The following discussion of our financial condition, changes in financial condition and results of operations for the three months ended November 30, 2001 and 2000 should be read in conjunction with our most recent audited annual financial statements, the unaudited interim financial statements forming part of this quarterly report, and, in each case, the notes thereto.
Results of Operations
Three month period ended November 30, 2001
We have reported a net loss for the three months ended November 30, 2001 of $150,920 or $0.08 per share, compared to net income of $186,577 or $0.10 per share for the three months ended November 30, 2000. A significant portion of the loss, $125,000, represents a loss on the write down of our investment in Sourcexport Inc. as explained below.
During the quarter, we realized interest income of $1,431 on our outstanding cash balances. We have no other sources of income as we currently do not have an active business. We are looking to either acquire a business opportunity or to enter into a business combination with the view to once again engaging in an active business.
Our general and administrative expenses in the three months ended November 30, 2001 totalled $2,116, compared to $33,941 in total general and administrative expenses for the three months ended November 30, 2000. A significant part of our ongoing expenses continues to be represented by legal fees associated with meeting our regulatory obligations under the securities legislation of the United States, British Columbia and Alberta. Legal fees amounted to $6,833 for the period compared to $29,105 in the prior period. We have sought and continue to seek business opportunities of merit. Accordingly, we anticipate that we will in the foreseeable future incur increased expenses related to the ongoing reorganization of our affairs, including due diligence and legal costs associated with our possible acquisition of a business opportunity or business combination.
There was a net increase in cash during the three month period ended November 30, 2001 of $118,040 compared to an increase in cash of $153,327 for the three months ended November 30, 2000. The increase in cash flow was due to a recovery of a total of $129,423.87 in connection with the enforcement of our investment in Sourcexport, coupled with a decrease in our cash balances resulting from our continuing need to meet ongoing general and administrative expenses.

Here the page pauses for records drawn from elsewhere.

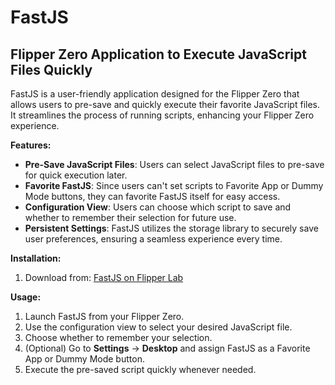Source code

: # FastJS

## Flipper Zero Application to Execute JavaScript Files Quickly

FastJS is a user-friendly application designed for the Flipper Zero that allows users to pre-save and quickly execute their favorite JavaScript files. It streamlines the process of running scripts, enhancing your Flipper Zero experience.

**Features:**
- **Pre-Save JavaScript Files**: Users can select JavaScript files to pre-save for quick execution later.
- **Favorite FastJS**: Since users can't set scripts to Favorite App or Dummy Mode buttons, they can favorite FastJS itself for easy access.
- **Configuration View**: Users can choose which script to save and whether to remember their selection for future use.
- **Persistent Settings**: FastJS utilizes the storage library to securely save user preferences, ensuring a seamless experience every time.

**Installation:**
1. Download from: [FastJS on Flipper Lab](https://lab.flipper.net/apps/fast_js_app)

**Usage:**
1. Launch FastJS from your Flipper Zero.
2. Use the configuration view to select your desired JavaScript file.
3. Choose whether to remember your selection.
4. (Optional) Go to **Settings** -> **Desktop** and assign FastJS as a Favorite App or Dummy Mode button.
5. Execute the pre-saved script quickly whenever needed.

Liquidity and Capital Resources
As at November 30, 2001
As at November 30, 2001, we had a cash position of $432,309 and net working capital of $416,738. We also had $250,000 which we loaned by way of a convertible debenture to Sourcexport Inc., a private Canadian corporation, of which $125,000 was held in trust pursuant to an Escrow Agreement which provided that the funds would not be advanced until Sourcexport Inc. had achieved two consecutive fiscal quarters of profitability.
Sourcexport failed to make interest payments under the debenture when due on March 31, 2001 and June 30, 2001. On August 28, 2001, we formally served Sourcexport with a notice of default under the debenture, together with a Notice of Intention to Enforce a Security on Form 86 under theBankruptcy and Insolvency Act (Canada). As a result, the principal and accrued interest under the debenture became due and payable in full after a fifteen day grace period, which expired on September 12, 2001, and we took steps to enforce our security interests in Sourcexport's property. To date, we have recovered a total of $129,423.87, which funds represent the escrowed balance of the principal amount advanced to Sourcexport, and interest thereon. Settlement negotiations between our company and Sourcexport with respect to the amounts remaining unpaid under the debenture were unsuccessful.
Sourcexport's obligations under the debenture were secured by a general security interest granted by Sourcexport in all of Sourcexport's present and after-acquired property. However, to the knowledge of management of our company, Sourcexport has not been able to proceed with its business objectives due to lack of capital, has no assets of any significance, and has little prospect of achieving profitability. Accordingly, we decided to write down our investment in Sourcexport and the debenture to nil. Pursuant to a resolution of our board of directors, adopted as of December 1, 2001, subsequent to the end of the quarter ended November 30, 2001, we wrote down our investment in Sourcexport Inc. from its carried value of $250,000 to nil, and as a result we incurred and expense of $125,000 as a loss on the write down of this investment.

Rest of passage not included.